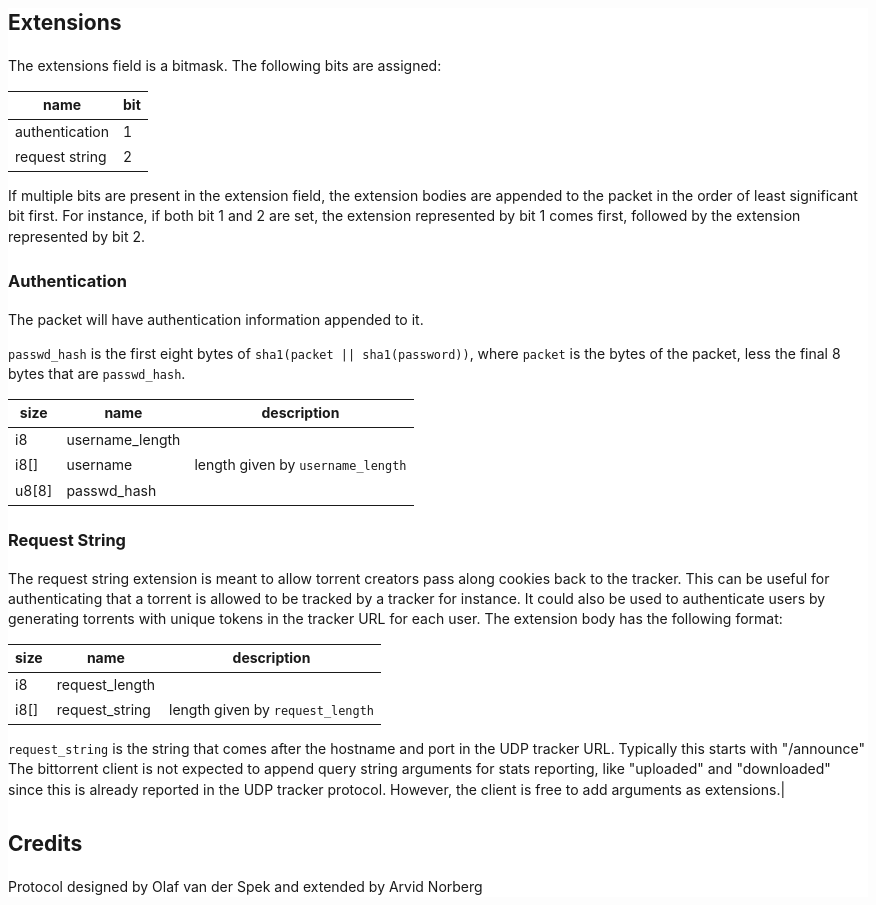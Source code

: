 Extensions
----------

The extensions field is a bitmask. The following bits are assigned:

| name           | bit |
|----------------|-----|
| authentication | 1   |
| request string | 2   |

If multiple bits are present in the extension field, the extension bodies are
appended to the packet in the order of least significant bit first. For
instance, if both bit 1 and 2 are set, the extension represented by bit 1 comes
first, followed by the extension represented by bit 2.

### Authentication

The packet will have authentication information appended to it.

`passwd_hash` is the first eight bytes of `sha1(packet || sha1(password))`,
where `packet` is the bytes of the packet, less the final 8 bytes that are
`passwd_hash`.

| size  | name            | description                       |
|-------|-----------------|-----------------------------------|
| i8    | username_length |                                   |
| i8[]  | username        | length given by `username_length` |
| u8[8] | passwd_hash     |                                   |

### Request String

The request string extension is meant to allow torrent creators pass along
cookies back to the tracker. This can be useful for authenticating that a
torrent is allowed to be tracked by a tracker for instance. It could also be
used to authenticate users by generating torrents with unique tokens in the
tracker URL for each user. The extension body has the following format:

| size | name           | description                      |
|------|----------------|----------------------------------|
| i8   | request_length |                                  |
| i8[] | request_string | length given by `request_length` |

`request_string` is the string that comes after the hostname and port in the
UDP tracker URL. Typically this starts with "/announce" The bittorrent client
is not expected to append query string arguments for stats reporting, like
"uploaded" and "downloaded" since this is already reported in the UDP tracker
protocol. However, the client is free to add arguments as extensions.|

Credits
-------

Protocol designed by Olaf van der Spek and extended by Arvid Norberg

________________

ABOUT THIS EXERCISE
Retrieve every line above holding the word "field".

COMPLETED TASK
The extensions field is a bitmask. The following bits are assigned:
If multiple bits are present in the extension field, the extension bodies are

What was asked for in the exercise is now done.